Paralelamente aos avanços tecnológicos, a Zence Object tem procurado activamente parcerias financeiras para acelerar o seu crescimento. A empresa garantiu já várias rondas de investimento de entidades regionais e fundos de capital de risco. A companhia anunciou no início deste ano uma nova ronda de financiamento no valor de 10 milhões de renminbi, através de um fundo gerido pela AB Builders Group Ltd., uma empresa de construção cotada na bolsa de Hong Kong, e pela Gobi Partners, uma empresa de capital de risco que gere mais de 1,6 mil milhões de dólares americanos em activos. Como parte do acordo, a construtora de Hong Kong avançou com uma ordem de compra no valor de 30 milhões de renminbi, com vista a impulsionar a inovação no desenvolvimento de tecnologias verdes.
Calvin Sio adianta que está prevista uma nova ronda de financiamento para o final deste ano. Parte do capital será alocado para expandir a capacidade de investigação e desenvolvimento da empresa, particularmente no que diz respeito à reciclagem de resíduos agrícolas para além das folhas de chá, incluindo flores, plantas e ervas medicinais chinesas.
“Temos trabalhado em estreita colaboração com os operadores de hotéis e resorts integrados de Macau para recolher uma gama mais ampla de resíduos orgânicos, desde aparas de plantas a decorações florais, e transformá-los em produtos que podem ser reintegrados nas mesmas instalações”, explica o empreendedor. Em resposta ao volume de resíduos produzidos pelo sector hoteleiro da cidade, a Zence Object pretende instalar uma central de recolha de resíduos na Taipa. A instalação servirá como ponto de recolha local de resíduos orgânicos, que serão posteriormente transportados para transformação.

Ao mesmo tempo que procura estabelecer uma forte presença no mercado local – e com a meta de atingir rentabilidade entre o final deste ano e o início do próximo ano –, a Zence Object está também a preparar o terreno para a expansão internacional.

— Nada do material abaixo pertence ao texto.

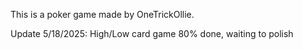 This is a poker game made by OneTrickOllie. 

Update 5/18/2025: High/Low card game 80% done, waiting to polish

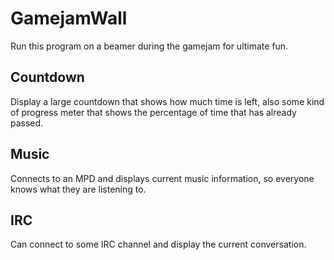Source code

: # GamejamWall

Run this program on a beamer during the gamejam for ultimate fun.

## Countdown

Display a large countdown that shows how much time is left, also some 
kind of progress meter that shows the percentage of time that has already 
passed.

## Music

Connects to an MPD and displays current music information, so everyone 
knows what they are listening to.

## IRC

Can connect to some IRC channel and display the current conversation.

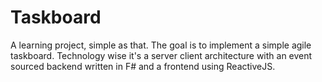 # Taskboard
A learning project, simple as that. The goal is to implement a simple agile taskboard. Technology wise it's a server client architecture with an event sourced backend written in F# and a frontend using ReactiveJS.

A empresa já estabeleceu equipas para explorar os mercados de Singapura e dos Estados Unidos da América. “Ainda não tomámos uma decisão definitiva sobre qual o mercado onde entrar primeiro”, observa Calvin Sio. “Existem ainda incertezas nos Estados Unidos. Comparativamente, o Sudeste Asiático apresenta uma oportunidade mais imediata e viável, dado que a nossa solução é altamente competitiva nesta região.”
Independentemente da decisão, o empreendedor salienta que há sempre riscos associados com a expansão para novos territórios, mas que isso pode trazer maiores recompensas. “O sector em que operamos praticamente não tem modelos que possamos seguir […], mas isso também significa que estamos a operar num espaço com imenso potencial, e este sector representa o futuro”, observa.
“A ideia por detrás da marca Chazence não se trata apenas de dar uma nova vida às folhas de chá. Passa por redefinir a relação entre a sustentabilidade e a vida quotidiana”, remata.